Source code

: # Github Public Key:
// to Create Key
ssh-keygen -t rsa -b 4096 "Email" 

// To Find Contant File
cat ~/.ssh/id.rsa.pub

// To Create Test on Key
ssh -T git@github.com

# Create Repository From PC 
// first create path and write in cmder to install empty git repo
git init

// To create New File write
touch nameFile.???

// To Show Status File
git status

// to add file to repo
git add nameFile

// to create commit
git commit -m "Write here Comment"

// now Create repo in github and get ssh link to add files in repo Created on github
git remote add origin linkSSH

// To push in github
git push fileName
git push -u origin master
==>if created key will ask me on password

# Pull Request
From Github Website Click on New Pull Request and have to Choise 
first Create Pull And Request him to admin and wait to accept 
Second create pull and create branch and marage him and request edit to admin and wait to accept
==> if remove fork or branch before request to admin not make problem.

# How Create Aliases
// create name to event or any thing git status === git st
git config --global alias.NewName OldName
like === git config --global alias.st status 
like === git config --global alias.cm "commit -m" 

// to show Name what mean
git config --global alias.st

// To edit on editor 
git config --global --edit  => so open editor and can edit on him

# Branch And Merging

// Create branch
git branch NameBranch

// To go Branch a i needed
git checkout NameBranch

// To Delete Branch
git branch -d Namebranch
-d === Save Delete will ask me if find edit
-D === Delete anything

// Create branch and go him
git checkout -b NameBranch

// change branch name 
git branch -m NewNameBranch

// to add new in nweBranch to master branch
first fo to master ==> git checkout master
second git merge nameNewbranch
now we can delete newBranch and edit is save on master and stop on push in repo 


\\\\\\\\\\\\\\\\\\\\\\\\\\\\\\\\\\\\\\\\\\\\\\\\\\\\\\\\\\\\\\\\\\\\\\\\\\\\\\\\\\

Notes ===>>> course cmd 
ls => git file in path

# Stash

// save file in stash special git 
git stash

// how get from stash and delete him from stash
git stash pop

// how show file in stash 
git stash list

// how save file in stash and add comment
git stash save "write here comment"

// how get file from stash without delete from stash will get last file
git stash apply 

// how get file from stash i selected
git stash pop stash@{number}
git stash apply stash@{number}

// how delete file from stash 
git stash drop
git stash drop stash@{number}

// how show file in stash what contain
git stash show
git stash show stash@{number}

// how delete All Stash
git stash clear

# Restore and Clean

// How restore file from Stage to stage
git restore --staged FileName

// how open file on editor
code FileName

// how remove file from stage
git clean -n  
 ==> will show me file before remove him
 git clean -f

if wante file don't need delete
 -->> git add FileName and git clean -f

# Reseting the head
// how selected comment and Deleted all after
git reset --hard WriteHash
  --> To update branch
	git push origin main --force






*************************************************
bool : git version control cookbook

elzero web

===

● Work request
Write out exactly the lines that fall from the line with "# Github Public" to the line with "edit on editor" in the records above, keeping both ends.

● Problem solution
: # Github Public Key:
// to Create Key
ssh-keygen -t rsa -b 4096 "Email" 

// To Find Contant File
cat ~/.ssh/id.rsa.pub

// To Create Test on Key
ssh -T git@github.com

# Create Repository From PC 
// first create path and write in cmder to install empty git repo
git init

// To create New File write
touch nameFile.???

// To Show Status File
git status

// to add file to repo
git add nameFile

// to create commit
git commit -m "Write here Comment"

// now Create repo in github and get ssh link to add files in repo Created on github
git remote add origin linkSSH

// To push in github
git push fileName
git push -u origin master
==>if created key will ask me on password

# Pull Request
From Github Website Click on New Pull Request and have to Choise 
first Create Pull And Request him to admin and wait to accept 
Second create pull and create branch and marage him and request edit to admin and wait to accept
==> if remove fork or branch before request to admin not make problem.

# How Create Aliases
// create name to event or any thing git status === git st
git config --global alias.NewName OldName
like === git config --global alias.st status 
like === git config --global alias.cm "commit -m" 

// to show Name what mean
git config --global alias.st

// To edit on editor 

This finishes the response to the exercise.